[Opening Recorded data section]

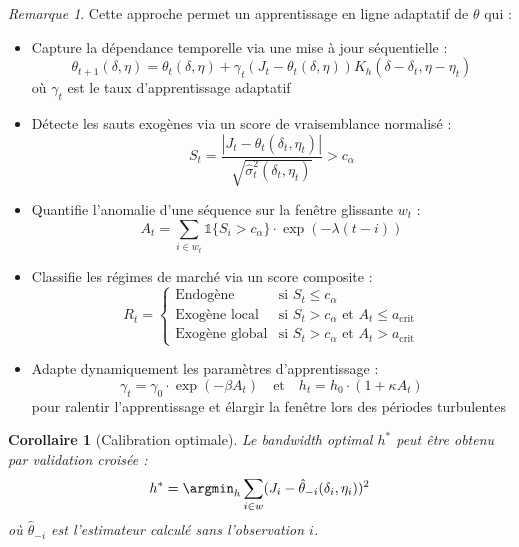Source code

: \documentclass[12pt,a4paper]{article}
\newtheorem{corollary}[theorem]{Corollaire}
\theoremstyle{definition}
\theoremstyle{remark}
\newtheorem{remark}[theorem]{Remarque}
\begin{document}
\begin{remark}
Cette approche permet un apprentissage en ligne adaptatif de $\theta$ qui :
\begin{itemize}
    \item Capture la dépendance temporelle via une mise à jour séquentielle :
    \[
    \theta_{t+1}(\delta, \eta) = \theta_t(\delta, \eta) + \gamma_t(J_t - \theta_t(\delta, \eta))K_h(\delta - \delta_t, \eta - \eta_t)
    \]
    où $\gamma_t$ est le taux d'apprentissage adaptatif
    
    \item Détecte les sauts exogènes via un score de vraisemblance normalisé :
    \[
    S_t = \frac{|J_t - \theta_t(\delta_t, \eta_t)|}{\sqrt{\hat{\sigma}^2_t(\delta_t, \eta_t)}} > c_{\alpha}
    \]
    
    \item Quantifie l'anomalie d'une séquence sur la fenêtre glissante $w_t$ :
    \[
    A_t = \sum_{i \in w_t} \mathbb{1}\{S_i > c_{\alpha}\} \cdot \exp(-\lambda(t-i))
    \]
    
    \item Classifie les régimes de marché via un score composite :
    \[
    R_t = \begin{cases}
    \text{Endogène} & \text{si } S_t \leq c_{\alpha} \\
    \text{Exogène local} & \text{si } S_t > c_{\alpha} \text{ et } A_t \leq a_{\text{crit}} \\
    \text{Exogène global} & \text{si } S_t > c_{\alpha} \text{ et } A_t > a_{\text{crit}}
    \end{cases}
    \]
    
    \item Adapte dynamiquement les paramètres d'apprentissage :
    \[
    \gamma_t = \gamma_0 \cdot \exp(-\beta A_t) \quad \text{et} \quad h_t = h_0 \cdot (1 + \kappa A_t)
    \]
    pour ralentir l'apprentissage et élargir la fenêtre lors des périodes turbulentes
\end{itemize}
\end{remark}

\begin{corollary}[Calibration optimale]
Le bandwidth optimal $h^*$ peut être obtenu par validation croisée :
\[
h^* = \argmin_h \sum_{i \in w} (J_i - \hat{\theta}_{-i}(\delta_i, \eta_i))^2
\]
où $\hat{\theta}_{-i}$ est l'estimateur calculé sans l'observation $i$.
\end{corollary}
\end{document}
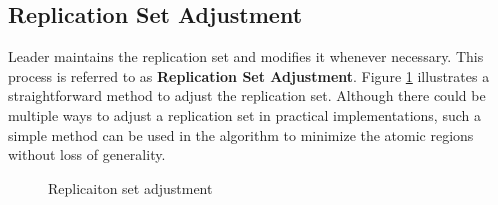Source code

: \subsection{Replication Set Adjustment} \label{subsection:replication-set-adjustment}
Leader maintains the replication set and modifies it whenever necessary. This process is referred to as \textbf{Replication Set Adjustment}. Figure \ref{fig:adjust-replicaitonset} illustrates a straightforward method to adjust the replication set. Although there could be multiple ways to adjust a replication set in practical implementations, such a simple method can be used in the algorithm to minimize the atomic regions without loss of generality.
\begin{figure}
    \begin{framed}
        
    \end{framed}
    \caption{Replicaiton set adjustment}
    \label{fig:adjust-replicaitonset}
\end{figure}

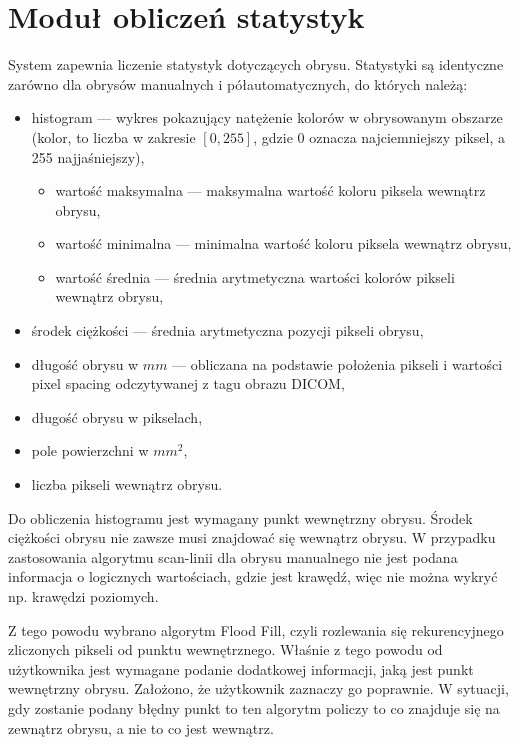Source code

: \documentclass[a4paper,11pt,twoside,openright]{report}
\theoremstyle{definition}
\begin{document}
\section {Moduł obliczeń statystyk}

System zapewnia liczenie statystyk dotyczących obrysu. Statystyki są identyczne
zarówno dla obrysów manualnych i półautomatycznych, do których należą:

\begin{itemize}[noitemsep]
\item histogram --- wykres pokazujący natężenie kolorów w obrysowanym obszarze
(kolor, to liczba w zakresie $[0,255]$, gdzie 0 oznacza najciemniejszy piksel,
a 255 najjaśniejszy),
\begin{itemize}[noitemsep]
\item wartość maksymalna --- maksymalna wartość koloru piksela wewnątrz obrysu,
\item wartość minimalna --- minimalna wartość koloru piksela wewnątrz obrysu,
\item wartość średnia --- średnia arytmetyczna wartości kolorów pikseli wewnątrz obrysu,
\end{itemize}
\item środek ciężkości --- średnia arytmetyczna pozycji pikseli obrysu,
\item długość obrysu w $mm$ --- obliczana na podstawie położenia pikseli i %
wartości pixel spacing odczytywanej z tagu obrazu DICOM,
\item długość obrysu w pikselach,
\item pole powierzchni w $mm^2$,
\item liczba pikseli wewnątrz obrysu.
\end{itemize}

Do obliczenia histogramu jest wymagany punkt wewnętrzny obrysu. Środek ciężkości
obrysu nie zawsze musi znajdować się wewnątrz obrysu. W przypadku zastosowania
algorytmu scan-linii dla obrysu manualnego nie jest podana informacja o logicznych
wartościach, gdzie jest krawędź, więc nie można wykryć np. krawędzi poziomych.

Z tego powodu wybrano algorytm Flood Fill, czyli rozlewania się rekurencyjnego %
zliczonych pikseli od punktu wewnętrznego. Właśnie z tego powodu od użytkownika
jest wymagane podanie dodatkowej informacji, jaką jest punkt wewnętrzny obrysu.
Założono, że użytkownik zaznaczy go poprawnie. W sytuacji, gdy zostanie podany
błędny punkt to ten algorytm policzy to co znajduje się na zewnątrz obrysu, a
nie to co jest wewnątrz.
\end{document}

[Closing Recorded data section]

◆ Directions: What's needed is an exact copy of every entry, minus the pictures.

◆ Exercise answer:
Source code

: \documentclass[12pt,a4paper]{article}
\newtheorem{corollary}[theorem]{Corollaire}
\theoremstyle{definition}
\theoremstyle{remark}
\newtheorem{remark}[theorem]{Remarque}
\begin{document}
\begin{remark}
Cette approche permet un apprentissage en ligne adaptatif de $\theta$ qui :
\begin{itemize}
    \item Capture la dépendance temporelle via une mise à jour séquentielle :
    \[
    \theta_{t+1}(\delta, \eta) = \theta_t(\delta, \eta) + \gamma_t(J_t - \theta_t(\delta, \eta))K_h(\delta - \delta_t, \eta - \eta_t)
    \]
    où $\gamma_t$ est le taux d'apprentissage adaptatif
    
    \item Détecte les sauts exogènes via un score de vraisemblance normalisé :
    \[
    S_t = \frac{|J_t - \theta_t(\delta_t, \eta_t)|}{\sqrt{\hat{\sigma}^2_t(\delta_t, \eta_t)}} > c_{\alpha}
    \]
    
    \item Quantifie l'anomalie d'une séquence sur la fenêtre glissante $w_t$ :
    \[
    A_t = \sum_{i \in w_t} \mathbb{1}\{S_i > c_{\alpha}\} \cdot \exp(-\lambda(t-i))
    \]
    
    \item Classifie les régimes de marché via un score composite :
    \[
    R_t = \begin{cases}
    \text{Endogène} & \text{si } S_t \leq c_{\alpha} \\
    \text{Exogène local} & \text{si } S_t > c_{\alpha} \text{ et } A_t \leq a_{\text{crit}} \\
    \text{Exogène global} & \text{si } S_t > c_{\alpha} \text{ et } A_t > a_{\text{crit}}
    \end{cases}
    \]
    
    \item Adapte dynamiquement les paramètres d'apprentissage :
    \[
    \gamma_t = \gamma_0 \cdot \exp(-\beta A_t) \quad \text{et} \quad h_t = h_0 \cdot (1 + \kappa A_t)
    \]
    pour ralentir l'apprentissage et élargir la fenêtre lors des périodes turbulentes
\end{itemize}
\end{remark}

\begin{corollary}[Calibration optimale]
Le bandwidth optimal $h^*$ peut être obtenu par validation croisée :
\[
h^* = \argmin_h \sum_{i \in w} (J_i - \hat{\theta}_{-i}(\delta_i, \eta_i))^2
\]
où $\hat{\theta}_{-i}$ est l'estimateur calculé sans l'observation $i$.
\end{corollary}
\end{document}
Source code

: \subsection{Replication Set Adjustment} \label{subsection:replication-set-adjustment}
Leader maintains the replication set and modifies it whenever necessary. This process is referred to as \textbf{Replication Set Adjustment}. Figure \ref{fig:adjust-replicaitonset} illustrates a straightforward method to adjust the replication set. Although there could be multiple ways to adjust a replication set in practical implementations, such a simple method can be used in the algorithm to minimize the atomic regions without loss of generality.
\begin{figure}
    \begin{framed}
        
    \end{framed}
    \caption{Replicaiton set adjustment}
    \label{fig:adjust-replicaitonset}
\end{figure}

Source code

: \documentclass[a4paper,11pt,twoside,openright]{report}
\theoremstyle{definition}
\begin{document}
\section {Moduł obliczeń statystyk}

System zapewnia liczenie statystyk dotyczących obrysu. Statystyki są identyczne
zarówno dla obrysów manualnych i półautomatycznych, do których należą:

\begin{itemize}[noitemsep]
\item histogram --- wykres pokazujący natężenie kolorów w obrysowanym obszarze
(kolor, to liczba w zakresie $[0,255]$, gdzie 0 oznacza najciemniejszy piksel,
a 255 najjaśniejszy),
\begin{itemize}[noitemsep]
\item wartość maksymalna --- maksymalna wartość koloru piksela wewnątrz obrysu,
\item wartość minimalna --- minimalna wartość koloru piksela wewnątrz obrysu,
\item wartość średnia --- średnia arytmetyczna wartości kolorów pikseli wewnątrz obrysu,
\end{itemize}
\item środek ciężkości --- średnia arytmetyczna pozycji pikseli obrysu,
\item długość obrysu w $mm$ --- obliczana na podstawie położenia pikseli i %
wartości pixel spacing odczytywanej z tagu obrazu DICOM,
\item długość obrysu w pikselach,
\item pole powierzchni w $mm^2$,
\item liczba pikseli wewnątrz obrysu.
\end{itemize}

Do obliczenia histogramu jest wymagany punkt wewnętrzny obrysu. Środek ciężkości
obrysu nie zawsze musi znajdować się wewnątrz obrysu. W przypadku zastosowania
algorytmu scan-linii dla obrysu manualnego nie jest podana informacja o logicznych
wartościach, gdzie jest krawędź, więc nie można wykryć np. krawędzi poziomych.

Z tego powodu wybrano algorytm Flood Fill, czyli rozlewania się rekurencyjnego %
zliczonych pikseli od punktu wewnętrznego. Właśnie z tego powodu od użytkownika
jest wymagane podanie dodatkowej informacji, jaką jest punkt wewnętrzny obrysu.
Założono, że użytkownik zaznaczy go poprawnie. W sytuacji, gdy zostanie podany
błędny punkt to ten algorytm policzy to co znajduje się na zewnątrz obrysu, a
nie to co jest wewnątrz.
\end{document}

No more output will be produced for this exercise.